▶ TASK STATEMENT
Go through the listing below from the line containing "The goal of" to its last line, retyping each line exactly and nothing else.

-------- TASK INPUTS

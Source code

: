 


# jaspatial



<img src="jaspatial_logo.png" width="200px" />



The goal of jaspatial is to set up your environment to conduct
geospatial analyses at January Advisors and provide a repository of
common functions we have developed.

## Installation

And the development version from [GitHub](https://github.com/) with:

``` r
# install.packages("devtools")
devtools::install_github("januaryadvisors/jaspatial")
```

----------------

▶ RESPONSE
The goal of jaspatial is to set up your environment to conduct
geospatial analyses at January Advisors and provide a repository of
common functions we have developed.

## Installation

And the development version from [GitHub](https://github.com/) with:

``` r
# install.packages("devtools")
devtools::install_github("januaryadvisors/jaspatial")
```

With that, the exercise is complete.